Question

Note Use $\mathrm{\pi }=\frac{22}{7}$, unless stated otherwise.
A man uses a piece of canvas having an area of 551 m², to make a conical tent of base radius 7 m. Assuming that all the stitching margins and wastage incurred while cutting, amount to approximately 1 m², find the volume of the tent that can be made with it.

Answer 1

Area of the canvas = 551 m²
​
Area of the canvas used in stitching margins and wastage incurred while cutting = 1 m²

∴ Area of the canvas used in making the tent = 551 − 1 = 550 m²

Radius of the tent, r = 7 m

Let the slant height and height of the tent be l m and h m, respectively.

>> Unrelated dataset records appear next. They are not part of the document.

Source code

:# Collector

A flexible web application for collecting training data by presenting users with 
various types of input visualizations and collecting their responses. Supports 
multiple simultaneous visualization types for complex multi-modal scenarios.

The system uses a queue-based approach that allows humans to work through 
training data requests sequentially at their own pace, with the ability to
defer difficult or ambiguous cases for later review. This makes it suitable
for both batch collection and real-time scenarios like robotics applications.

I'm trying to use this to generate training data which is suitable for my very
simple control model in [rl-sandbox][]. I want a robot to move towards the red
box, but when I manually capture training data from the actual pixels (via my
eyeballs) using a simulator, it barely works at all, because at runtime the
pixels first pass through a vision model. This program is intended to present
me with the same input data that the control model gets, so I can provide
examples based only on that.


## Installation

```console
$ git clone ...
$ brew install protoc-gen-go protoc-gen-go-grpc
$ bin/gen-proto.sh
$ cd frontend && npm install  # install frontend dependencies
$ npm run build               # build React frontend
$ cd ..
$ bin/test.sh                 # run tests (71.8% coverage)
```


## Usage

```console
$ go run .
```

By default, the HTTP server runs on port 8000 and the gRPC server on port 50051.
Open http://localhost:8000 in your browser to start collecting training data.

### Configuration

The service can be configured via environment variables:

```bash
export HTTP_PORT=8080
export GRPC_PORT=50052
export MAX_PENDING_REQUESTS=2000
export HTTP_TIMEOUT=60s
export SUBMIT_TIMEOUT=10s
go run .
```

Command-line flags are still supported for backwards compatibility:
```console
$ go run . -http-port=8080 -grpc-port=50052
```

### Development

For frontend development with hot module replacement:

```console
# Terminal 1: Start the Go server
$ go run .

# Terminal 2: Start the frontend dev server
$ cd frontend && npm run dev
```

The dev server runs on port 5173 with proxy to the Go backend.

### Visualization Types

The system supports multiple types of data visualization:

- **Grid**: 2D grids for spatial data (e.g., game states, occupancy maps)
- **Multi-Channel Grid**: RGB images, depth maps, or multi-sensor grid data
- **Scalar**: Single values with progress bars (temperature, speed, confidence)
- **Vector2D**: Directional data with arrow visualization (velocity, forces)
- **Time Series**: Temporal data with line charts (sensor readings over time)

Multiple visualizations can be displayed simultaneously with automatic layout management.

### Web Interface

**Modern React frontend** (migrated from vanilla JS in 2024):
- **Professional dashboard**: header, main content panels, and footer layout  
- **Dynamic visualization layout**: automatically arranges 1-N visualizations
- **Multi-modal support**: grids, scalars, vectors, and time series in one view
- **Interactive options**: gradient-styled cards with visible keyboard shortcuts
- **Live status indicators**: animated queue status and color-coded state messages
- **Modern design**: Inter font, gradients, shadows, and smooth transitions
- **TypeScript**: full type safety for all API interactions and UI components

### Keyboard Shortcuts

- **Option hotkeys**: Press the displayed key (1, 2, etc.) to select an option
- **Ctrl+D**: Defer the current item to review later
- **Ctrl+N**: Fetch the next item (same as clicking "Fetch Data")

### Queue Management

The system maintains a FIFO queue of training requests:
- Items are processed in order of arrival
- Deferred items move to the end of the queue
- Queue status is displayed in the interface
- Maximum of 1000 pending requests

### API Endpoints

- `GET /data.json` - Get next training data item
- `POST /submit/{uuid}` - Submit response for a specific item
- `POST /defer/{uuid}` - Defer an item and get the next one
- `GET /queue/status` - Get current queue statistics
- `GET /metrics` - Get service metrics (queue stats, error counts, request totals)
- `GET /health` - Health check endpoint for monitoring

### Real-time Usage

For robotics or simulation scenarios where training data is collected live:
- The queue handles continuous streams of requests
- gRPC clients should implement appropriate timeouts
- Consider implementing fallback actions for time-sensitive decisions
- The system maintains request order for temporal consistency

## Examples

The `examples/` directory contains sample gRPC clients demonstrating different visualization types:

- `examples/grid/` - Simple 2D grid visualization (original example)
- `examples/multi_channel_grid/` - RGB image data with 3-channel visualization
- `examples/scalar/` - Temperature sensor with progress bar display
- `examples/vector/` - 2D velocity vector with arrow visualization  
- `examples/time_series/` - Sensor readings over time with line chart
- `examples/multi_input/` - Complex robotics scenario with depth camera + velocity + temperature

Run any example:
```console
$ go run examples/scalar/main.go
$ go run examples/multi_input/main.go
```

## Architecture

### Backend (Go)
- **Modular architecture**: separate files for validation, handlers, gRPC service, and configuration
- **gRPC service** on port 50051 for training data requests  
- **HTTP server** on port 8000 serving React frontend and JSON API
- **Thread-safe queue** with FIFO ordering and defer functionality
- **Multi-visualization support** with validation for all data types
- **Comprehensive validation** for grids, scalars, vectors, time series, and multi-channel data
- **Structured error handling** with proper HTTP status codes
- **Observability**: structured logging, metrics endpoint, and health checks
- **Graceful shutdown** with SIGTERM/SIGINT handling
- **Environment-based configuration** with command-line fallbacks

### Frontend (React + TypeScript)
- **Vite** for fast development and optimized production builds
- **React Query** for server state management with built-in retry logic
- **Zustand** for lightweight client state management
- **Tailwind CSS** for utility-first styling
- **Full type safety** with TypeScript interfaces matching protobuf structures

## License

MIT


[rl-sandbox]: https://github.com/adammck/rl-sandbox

Area of the canvas used in making the tent = 550 m²

$$\begin{gathered} \therefore \mathrm{\pi }rl=550 \\ \Rightarrow \frac{22}{7}\times 7\times l=550 \\ \Rightarrow l=\frac{550}{22}=25\mathrm{m} \end{gathered}$$

Now,

Height of the tent, $h=\sqrt{l^2-r^2}=\sqrt{{25}^2-7^2}=\sqrt{625-49}=\sqrt{576}$ = 24 m

∴ Volume of the tent = $\frac{1}{3}\mathrm{\pi }{r}^{2}h=\frac{1}{3}\times \frac{22}{7}\times {\left(7\right)}^2\times 24$ = 1232 m³

Thus, the volume of the tent that can be made with the given canvas is 1232 m³.